1) What does our favorite Pokemon’s usage look like?

2) We know our Pokemon’s usage, can we find Pokemon with similar strength?

3) Are newer Pokemon better competitvely?

For our second question, we finally get to what the usage data is. The usage rates are for “OU” (overused) Pokemon, but that doesn’t really explain what’s going on. A Pokemon “starts” its journey in the OU tier, where then it’s usage in that tier decides which tier it actually ends up in. There are a bunch of tiers, but this research basically boils it down to untiered and OU. The tiering system was created to allow for weak Pokemon to be used competitively without being an absolute liability in the match. As such, we have a lot of Pokemon with very low usage, which causes us to have to use a nifty trick on the data in order for us to get an answer for our second question.

Varaibles

We’ve already gone over most of the variables, so we’ll just cover the “meta” stats here, which refer to usage and transformations on base stats.

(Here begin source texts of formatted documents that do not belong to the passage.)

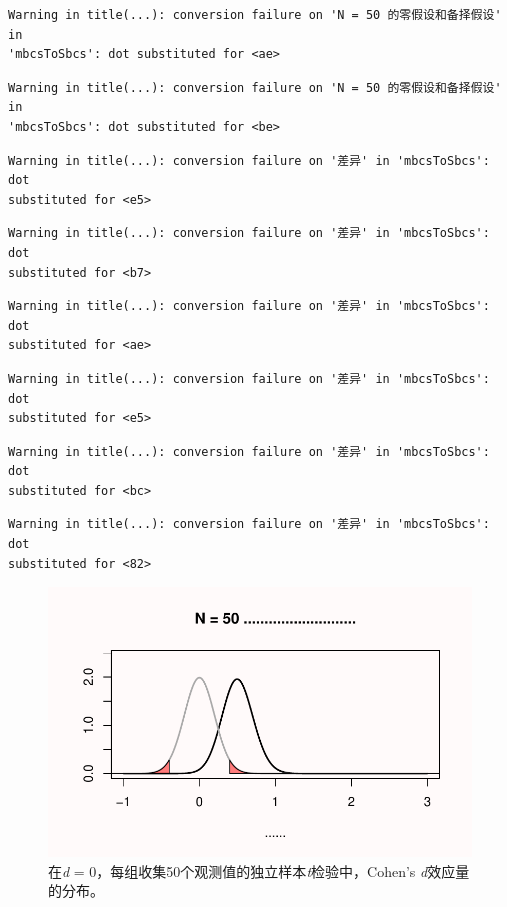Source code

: \documentclass[
  letterpaper,
  DIV=11,
  numbers=noendperiod]{scrreprt}
\begin{document}
\begin{verbatim}
Warning in title(...): conversion failure on 'N = 50 的零假设和备择假设' in
'mbcsToSbcs': dot substituted for <ae>
\end{verbatim}

\begin{verbatim}
Warning in title(...): conversion failure on 'N = 50 的零假设和备择假设' in
'mbcsToSbcs': dot substituted for <be>
\end{verbatim}

\begin{verbatim}
Warning in title(...): conversion failure on '差异' in 'mbcsToSbcs': dot
substituted for <e5>
\end{verbatim}

\begin{verbatim}
Warning in title(...): conversion failure on '差异' in 'mbcsToSbcs': dot
substituted for <b7>
\end{verbatim}

\begin{verbatim}
Warning in title(...): conversion failure on '差异' in 'mbcsToSbcs': dot
substituted for <ae>
\end{verbatim}

\begin{verbatim}
Warning in title(...): conversion failure on '差异' in 'mbcsToSbcs': dot
substituted for <e5>
\end{verbatim}

\begin{verbatim}
Warning in title(...): conversion failure on '差异' in 'mbcsToSbcs': dot
substituted for <bc>
\end{verbatim}

\begin{verbatim}
Warning in title(...): conversion failure on '差异' in 'mbcsToSbcs': dot
substituted for <82>
\end{verbatim}

\begin{figure}

{\centering \includegraphics[width=1\textwidth,height=\textheight]{01-pvalue_files/figure-pdf/fig-fig134-1.pdf}

}

\caption{\label{fig-fig134}在\emph{d} =
0，每组收集50个观测值的独立样本\emph{t}检验中，Cohen's
\emph{d}效应量的分布。}

\end{figure}
\end{document}
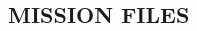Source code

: \documentclass[Space_Shuttle_Ultra_Manual.tex]{subfiles}
\begin{document}
\begin{multicols}{2}
\section{\large MISSION FILES}

\end{multicols}
\end{document}
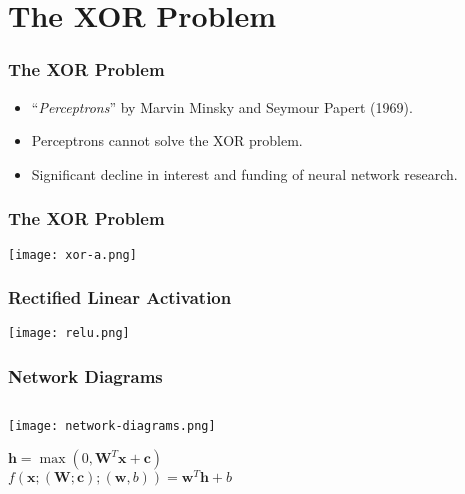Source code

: 

\subtitle{The XOR Problem}



\frame{\titlepage}

\section{The XOR Problem}


\begin{frame}
\frametitle{The XOR Problem}
\begin{itemize}
\item ``\textit{Perceptrons}'' by Marvin Minsky and Seymour Papert (1969).
\item Perceptrons cannot solve the XOR problem.
\item Significant decline in interest and funding of neural network research.
\end{itemize}
\end{frame}


\begin{frame}
\frametitle{The XOR Problem}
\begin{center}
\texttt{[image: xor-a.png]}
\end{center}
\end{frame}



\begin{frame}
\frametitle{Rectified Linear Activation}
\begin{center}
\texttt{[image: relu.png]}
\end{center}
\end{frame}




\begin{frame}
\frametitle{Network Diagrams}
\begin{columns}
\begin{column}{.4\textwidth}
\centering
\begin{center}
\texttt{[image: network-diagrams.png]}
\end{center}
$
\textbf{h} = \max(0, \textbf{W}^{T}\textbf{x} + \textbf{c})
$\\
$
f(\textbf{x}; (\textbf{W}; \textbf{c}); (\textbf{w}, b)) = \textbf{w}^{T} \textbf{h} + b
$
\end{column}
\begin{column}{.6\textwidth}
\end{column}
\end{columns}
\end{frame}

-bst: Base Stat Total. This is the additon of a Pokemon’s stats. Lotad’s bst, for instance, is 220, about half of the average bst. There’s no units on this.

-Rate: this is the usage rate. This cannot be over 100 because it is a percentage. For ease of reading, .2 is 20 percent, but here we will call 20 percent 20.

-Real: this is the number of battles a Pokemon has been brought to. It is a transformation of Rate.

-genno: this is the generation number, but as a factor. This was something I worked with and isn’t too helpful, since it is just generation as a factor.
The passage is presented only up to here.